The Roof Is On Fire Who: Miguel O'Hara and Greer Grant Where: Tigra's place, Metropolis, DE When: January 18th, 10pm-ish. What: Miguel -- in costume -- makes a surprise visit to Greer's place. Losing his apartment to a fire might have something to do with it. Rating: TBD
Burning buildings in Gotham City normally didn't make the evening news in Metropolis. But when costumed crimefighters were involved, the media and the public tended to take notice.
"...costumed vigilante work tirelessly to save twenty people from a burning apartment complex in Manhattan earlier today," the anchorwoman reported. "Witnesses describe an adult male wearing a dark blue costume with stylized markings at the scene, ushering entire families to safety within minutes of the fire's outbreak."
The news report showed footage of the blaze being extinguished by firefighters, then cut to video -- obviously from a cell phone -- of a familiar figure zipping in and out of the burning building, carrying more soot-covered people each time he emerged. After dropping off a woman, the figure spotted the person with the cell phone and started striding toward the camera's POV. He stopped next to a fire hydrant, studied it and the positioning of the fire for a moment, then kicked the top of the hydrant to pop off the top. A spray of water blanketed the area, and the man cupped his hands in the spray to direct it toward on of the windows. He had to cut this short when the fire engines arrived, and he leaped away.
The report package cut to sound bites from witnesses and firemen at the scene. The witnesses were grateful, as most of them had been saved from the building, the firemen were annoyed that the costumed man had wrecked the fire hydrant, and the teenager holding the cell phone commented that the man looked and moved kind of like Spider-Man, but with a different costume.

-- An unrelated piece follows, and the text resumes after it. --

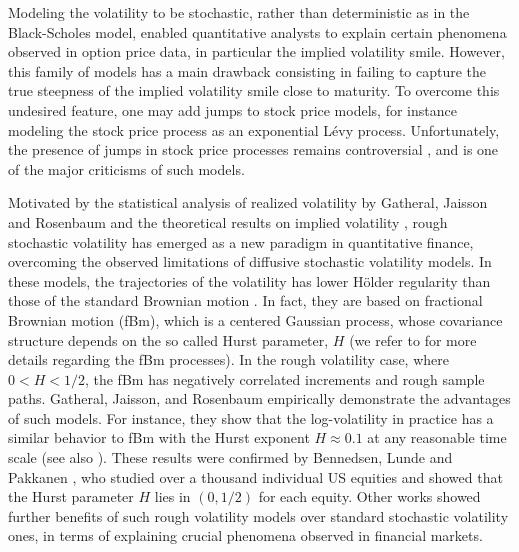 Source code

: Modeling the volatility to be stochastic, rather than deterministic as in the Black-Scholes model, enabled quantitative analysts to  explain certain phenomena observed in option price data, in particular the implied volatility smile. However, this family of models has a  main drawback consisting in failing  to capture the true steepness of the implied volatility smile close to maturity. To overcome this undesired feature, one may add jumps to stock price models, for instance modeling the stock price process as an exponential L\'evy process. Unfortunately, the presence of jumps in stock price processes remains controversial \cite{christensen2014fact,bajgrowicz2015jumps}, and is one of the major criticisms of such models. 



Motivated by the statistical analysis of realized volatility by Gatheral, Jaisson and Rosenbaum \cite{gatheral2014volatility} and the theoretical results on implied volatility    \cite{alos2007short,fukasawa2011asymptotic}, rough stochastic volatility has emerged as a new paradigm in quantitative finance, overcoming the observed limitations of  diffusive stochastic volatility models. In these models, the trajectories of the volatility  has lower H\"older regularity than those of the standard Brownian motion \cite{gatheral2014volatility,bayer2016pricing}. In fact, they are based on fractional Brownian motion (fBm), which  is a centered Gaussian process, whose covariance structure depends on  the so called Hurst parameter, $H$ (we refer to  \cite{mandelbrot1968fractional,coutin07introduction,biagini2008stochastic} for more details regarding the fBm processes). In the rough volatility case, where $0<H<1/2$, the fBm has negatively correlated increments and rough sample paths.   Gatheral, Jaisson, and Rosenbaum \cite{gatheral2014volatility}  empirically demonstrate the advantages of such models. For instance, they show that the log-volatility in practice has a similar behavior to  fBm with the Hurst exponent $H \approx 0.1$ at any reasonable time scale (see also  \cite{gatheral2014volatility_2}).  These results were confirmed  by Bennedsen, Lunde and Pakkanen \cite{bennedsen2016decoupling}, who studied over a thousand individual US equities and showed that the Hurst parameter $H$ lies in $(0,1/2)$ for each equity. Other  works \cite{gatheral2014volatility,bennedsen2016decoupling,bayer2016pricing} showed further benefits of  such rough volatility models over  standard stochastic volatility ones,   in terms of explaining crucial phenomena  observed in  financial markets.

That man in the costume was busy climbing up the side of the building, quickly finding the window to Greer's apartment. He wore the same dark-blue costume with red markings that was seen in the footage; that costume still smelled like smoke and ash.
The anchorwoman was busy identifying him as the same man who had publicly defeated Vulture late last year and had assisted the real Spider-Man, Captain America, and other heroes in the Raft breakout in early January. Various news outlets still had no idea what to call this figure, who'd never bothered to reveal his name (superhero codename or otherwise) to the public. Thanks to a staff writer at New York's Daily Bugle newspaper, "The Scarlet Spider" was starting to become popular.